DATA FOR REVIEW:
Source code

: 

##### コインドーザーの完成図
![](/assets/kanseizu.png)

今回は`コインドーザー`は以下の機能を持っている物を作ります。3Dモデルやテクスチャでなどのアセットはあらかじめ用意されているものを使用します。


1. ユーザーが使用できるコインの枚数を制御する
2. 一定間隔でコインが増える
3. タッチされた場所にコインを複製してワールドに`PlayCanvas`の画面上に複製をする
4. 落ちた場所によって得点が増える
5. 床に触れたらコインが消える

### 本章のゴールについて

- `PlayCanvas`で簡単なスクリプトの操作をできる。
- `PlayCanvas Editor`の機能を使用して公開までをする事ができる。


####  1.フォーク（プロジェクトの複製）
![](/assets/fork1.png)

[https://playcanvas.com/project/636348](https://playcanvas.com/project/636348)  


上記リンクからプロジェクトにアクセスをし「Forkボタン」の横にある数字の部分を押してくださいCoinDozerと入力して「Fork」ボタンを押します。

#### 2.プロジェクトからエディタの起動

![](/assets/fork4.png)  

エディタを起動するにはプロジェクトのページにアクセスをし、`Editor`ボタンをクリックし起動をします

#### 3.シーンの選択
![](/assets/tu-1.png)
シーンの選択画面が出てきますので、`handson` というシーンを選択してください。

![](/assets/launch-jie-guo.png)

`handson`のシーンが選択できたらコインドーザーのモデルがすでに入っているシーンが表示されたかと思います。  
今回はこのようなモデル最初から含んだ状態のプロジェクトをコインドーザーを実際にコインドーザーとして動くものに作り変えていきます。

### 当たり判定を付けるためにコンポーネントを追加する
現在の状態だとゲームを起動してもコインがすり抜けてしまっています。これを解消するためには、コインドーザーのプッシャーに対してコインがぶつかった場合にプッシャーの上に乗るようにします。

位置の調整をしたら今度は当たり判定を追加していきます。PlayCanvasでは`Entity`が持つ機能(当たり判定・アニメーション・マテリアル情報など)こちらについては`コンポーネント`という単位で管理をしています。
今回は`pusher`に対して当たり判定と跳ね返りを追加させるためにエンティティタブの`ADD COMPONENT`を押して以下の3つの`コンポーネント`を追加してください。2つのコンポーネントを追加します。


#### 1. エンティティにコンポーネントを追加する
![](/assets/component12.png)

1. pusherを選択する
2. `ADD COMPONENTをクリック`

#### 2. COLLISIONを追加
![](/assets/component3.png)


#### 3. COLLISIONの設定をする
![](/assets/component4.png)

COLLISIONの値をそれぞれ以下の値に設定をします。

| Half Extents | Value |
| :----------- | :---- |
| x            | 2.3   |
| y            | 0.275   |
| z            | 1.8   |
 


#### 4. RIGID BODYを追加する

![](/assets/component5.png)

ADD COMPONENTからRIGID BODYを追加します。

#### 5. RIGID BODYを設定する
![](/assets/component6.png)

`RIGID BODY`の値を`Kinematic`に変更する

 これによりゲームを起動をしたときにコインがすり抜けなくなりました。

---

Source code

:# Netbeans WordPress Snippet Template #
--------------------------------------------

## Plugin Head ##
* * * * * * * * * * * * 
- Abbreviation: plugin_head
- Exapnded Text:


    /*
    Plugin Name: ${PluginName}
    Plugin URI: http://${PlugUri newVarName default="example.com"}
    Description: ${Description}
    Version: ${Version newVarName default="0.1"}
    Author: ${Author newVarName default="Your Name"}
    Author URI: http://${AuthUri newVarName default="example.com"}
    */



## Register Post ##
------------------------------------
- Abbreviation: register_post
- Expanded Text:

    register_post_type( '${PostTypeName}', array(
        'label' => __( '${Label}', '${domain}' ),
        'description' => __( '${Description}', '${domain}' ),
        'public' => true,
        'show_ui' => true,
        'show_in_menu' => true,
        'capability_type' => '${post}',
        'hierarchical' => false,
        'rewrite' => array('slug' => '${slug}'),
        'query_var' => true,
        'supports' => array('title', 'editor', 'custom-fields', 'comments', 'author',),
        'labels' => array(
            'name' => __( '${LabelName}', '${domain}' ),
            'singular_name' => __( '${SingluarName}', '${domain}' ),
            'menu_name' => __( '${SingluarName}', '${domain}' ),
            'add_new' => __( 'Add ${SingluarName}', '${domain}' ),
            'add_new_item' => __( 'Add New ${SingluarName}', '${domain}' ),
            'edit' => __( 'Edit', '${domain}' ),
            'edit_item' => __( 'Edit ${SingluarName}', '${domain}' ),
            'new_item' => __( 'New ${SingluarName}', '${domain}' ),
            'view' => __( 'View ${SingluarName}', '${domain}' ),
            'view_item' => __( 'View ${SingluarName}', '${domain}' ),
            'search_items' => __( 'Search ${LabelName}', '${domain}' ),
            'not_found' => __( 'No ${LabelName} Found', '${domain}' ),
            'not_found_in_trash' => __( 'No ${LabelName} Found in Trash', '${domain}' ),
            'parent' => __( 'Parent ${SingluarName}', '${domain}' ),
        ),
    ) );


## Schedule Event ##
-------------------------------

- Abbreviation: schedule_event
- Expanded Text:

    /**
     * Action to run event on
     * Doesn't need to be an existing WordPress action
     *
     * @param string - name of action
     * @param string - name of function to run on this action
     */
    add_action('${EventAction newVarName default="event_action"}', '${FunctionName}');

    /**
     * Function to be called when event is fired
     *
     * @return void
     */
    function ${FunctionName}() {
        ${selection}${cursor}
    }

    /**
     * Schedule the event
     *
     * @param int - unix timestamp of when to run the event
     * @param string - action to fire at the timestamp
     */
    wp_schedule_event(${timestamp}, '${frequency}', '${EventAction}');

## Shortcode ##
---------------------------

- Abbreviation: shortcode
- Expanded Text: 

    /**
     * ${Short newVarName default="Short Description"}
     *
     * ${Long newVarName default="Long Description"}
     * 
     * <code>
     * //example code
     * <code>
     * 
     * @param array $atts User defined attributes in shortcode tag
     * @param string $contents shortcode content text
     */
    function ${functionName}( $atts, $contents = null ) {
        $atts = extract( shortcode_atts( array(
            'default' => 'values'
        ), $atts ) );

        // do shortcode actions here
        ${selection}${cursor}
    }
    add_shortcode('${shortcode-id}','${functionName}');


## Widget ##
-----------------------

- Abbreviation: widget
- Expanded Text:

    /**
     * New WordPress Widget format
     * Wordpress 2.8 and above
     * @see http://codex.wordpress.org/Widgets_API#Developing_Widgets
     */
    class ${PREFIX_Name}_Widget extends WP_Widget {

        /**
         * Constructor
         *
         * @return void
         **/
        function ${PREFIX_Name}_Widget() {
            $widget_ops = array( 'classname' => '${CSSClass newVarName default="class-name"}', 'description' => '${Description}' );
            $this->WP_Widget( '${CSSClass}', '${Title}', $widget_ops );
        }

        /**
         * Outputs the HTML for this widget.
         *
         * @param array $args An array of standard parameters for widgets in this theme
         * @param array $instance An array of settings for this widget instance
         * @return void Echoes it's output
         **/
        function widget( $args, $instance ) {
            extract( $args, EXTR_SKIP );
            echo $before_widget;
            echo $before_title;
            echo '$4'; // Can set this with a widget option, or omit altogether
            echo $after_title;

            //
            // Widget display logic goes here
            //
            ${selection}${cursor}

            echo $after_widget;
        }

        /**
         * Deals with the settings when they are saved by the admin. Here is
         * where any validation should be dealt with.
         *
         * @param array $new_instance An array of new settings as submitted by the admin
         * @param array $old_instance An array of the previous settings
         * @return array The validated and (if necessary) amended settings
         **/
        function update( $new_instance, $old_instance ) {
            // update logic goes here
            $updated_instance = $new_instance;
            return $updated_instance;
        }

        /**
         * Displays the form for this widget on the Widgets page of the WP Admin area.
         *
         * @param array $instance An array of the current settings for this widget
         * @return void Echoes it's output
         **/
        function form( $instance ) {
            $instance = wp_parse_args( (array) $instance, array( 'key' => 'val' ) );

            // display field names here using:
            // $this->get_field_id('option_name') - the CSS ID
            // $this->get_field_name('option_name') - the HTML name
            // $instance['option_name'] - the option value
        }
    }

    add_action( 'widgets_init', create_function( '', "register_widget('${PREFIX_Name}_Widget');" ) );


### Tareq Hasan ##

WHAT IS REQUIRED: Wherever the word "return" appears in the listing above, copy that line.

EXPECTED ANSWER:
     * @return void
         * @return void
         * @return void Echoes it's output
         * @return array The validated and (if necessary) amended settings
            return $updated_instance;
         * @return void Echoes it's output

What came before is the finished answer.